Deswegen müssten diese Gruppierungen ihre Handlungsspielräume verstetigen und erweitern: „Sie müssen auch dem Erwartungsdruck ihrer Anhänger gerecht werden.“ Es gebe keine unabhängige Justiz als dritte Gewalt im Staat. Das mache vieles fragil. Zudem wolle der Staat Härte zeigen und Geschlossenheit demonstrieren. Auch verfüge das politische und gesellschaftliche System Vietnams kaum über Erfahrung, um mit solchen Konflikten konstruktiv umzugehen.

Der Präsident des Internationalen Katholischen Missionswerks Missio in Aachen, Pfarrer Dirk Bingener, skizzierte unter anderem die von Missio unterstützte Projektarbeit in Vietnam.

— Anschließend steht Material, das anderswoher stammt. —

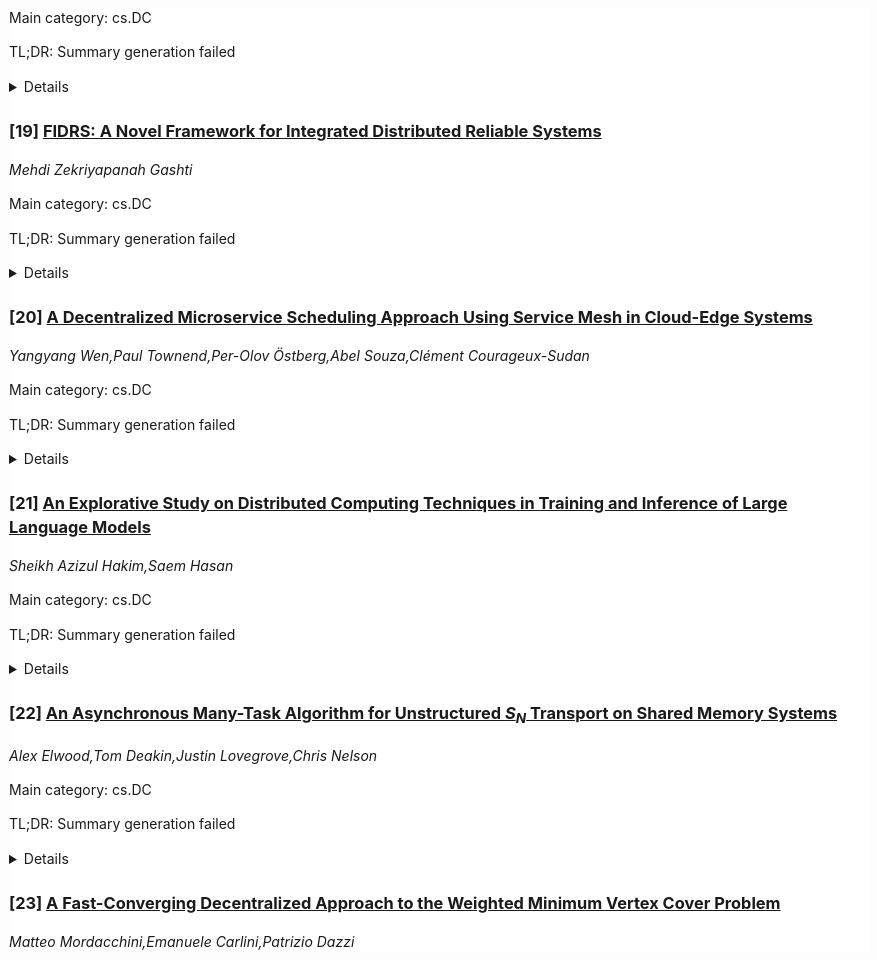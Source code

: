 Main category: cs.DC

TL;DR: Summary generation failed


<details><summary>Details</summary></details>


### [19] [FIDRS: A Novel Framework for Integrated Distributed Reliable Systems](https://arxiv.org/abs/2510.10833)
*Mehdi Zekriyapanah Gashti*

Main category: cs.DC

TL;DR: Summary generation failed


<details><summary>Details</summary></details>


### [20] [A Decentralized Microservice Scheduling Approach Using Service Mesh in Cloud-Edge Systems](https://arxiv.org/abs/2510.11189)
*Yangyang Wen,Paul Townend,Per-Olov Östberg,Abel Souza,Clément Courageux-Sudan*

Main category: cs.DC

TL;DR: Summary generation failed


<details><summary>Details</summary></details>


### [21] [An Explorative Study on Distributed Computing Techniques in Training and Inference of Large Language Models](https://arxiv.org/abs/2510.11211)
*Sheikh Azizul Hakim,Saem Hasan*

Main category: cs.DC

TL;DR: Summary generation failed


<details><summary>Details</summary></details>


### [22] [An Asynchronous Many-Task Algorithm for Unstructured $S_{N}$ Transport on Shared Memory Systems](https://arxiv.org/abs/2510.11513)
*Alex Elwood,Tom Deakin,Justin Lovegrove,Chris Nelson*

Main category: cs.DC

TL;DR: Summary generation failed


<details><summary>Details</summary></details>


### [23] [A Fast-Converging Decentralized Approach to the Weighted Minimum Vertex Cover Problem](https://arxiv.org/abs/2510.11697)
*Matteo Mordacchini,Emanuele Carlini,Patrizio Dazzi*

Diese solle den Menschen in den ärmsten Gebieten des Landes helfen: „Eines dieser Projekte ist ein Zentrum für die Ausbildung von Ordensleuten im nördlichen Zentralvietnam.“

Plädoyer für einen Bundesbeauftragten für Religionsfreiheit

Missio sei davon überzeugt, dass das Engagement dieser Ordensschwestern letztlich zu mehr Freiheiten sowohl für Männer als auch für Frauen führe: „Eine umfassende Bildung kann die Menschen dazu befähigen, ihre Rechte zu erkennen und mutig für sie einzutreten.“ Dort, wo die Religionsfreiheit eingeschränkt sei, gerieten auch andere Freiheiten wie die Meinungsfreiheit unter Druck: „Viele Menschen werden dann doppelt diskriminiert. Deswegen müssen wir diese Menschen in der Bedrängnis stärken. Deswegen benötigen wir auch unbedingt wieder einen Beauftragten für Religionsfreiheit.“

Die Initiative „Solidarität mit verfolgten und bedrängten Christen in unserer Zeit“ wurde von den deutschen Bischöfen 2003 ins Leben gerufen, um für die Lage bedrohter Glaubensgeschwister zu sensibilisieren. Seitdem wird mit Publikationen, liturgischen Handreichungen und öffentlichen Veranstaltungen auf die Situation in verschiedenen Teilen der Welt aufmerksam gemacht.

In Deutschland sucht die Bischofskonferenz nach eigenen Angaben auch immer wieder das Gespräch mit Politikern und gesellschaftlichen Akteuren, um auf bedrohliche Entwicklungen hinzuweisen. Jährlicher Höhepunkt der Initiative ist der Gebetstag für verfolgte und bedrängte Christen am 26. Dezember (Stephanustag), der in allen deutschen Diözesen begangen wird. Die aktuelle Arbeitshilfe kann man als pdf-Datei auf der Internetseite der Deutschen Bischofskonferenz herunterladen.

Die Deutsche Bischofskonferenz (DBK) ist ein Zusammenschluss der katholischen Bischöfe aller (Erz-)Bistümer in Deutschland. Derzeit gehören ihr 69 Mitglieder aus den 27 deutschen (Erz-)Bistümern an. Ihr oberstes Gremium ist die Vollversammlung aller Bischöfe.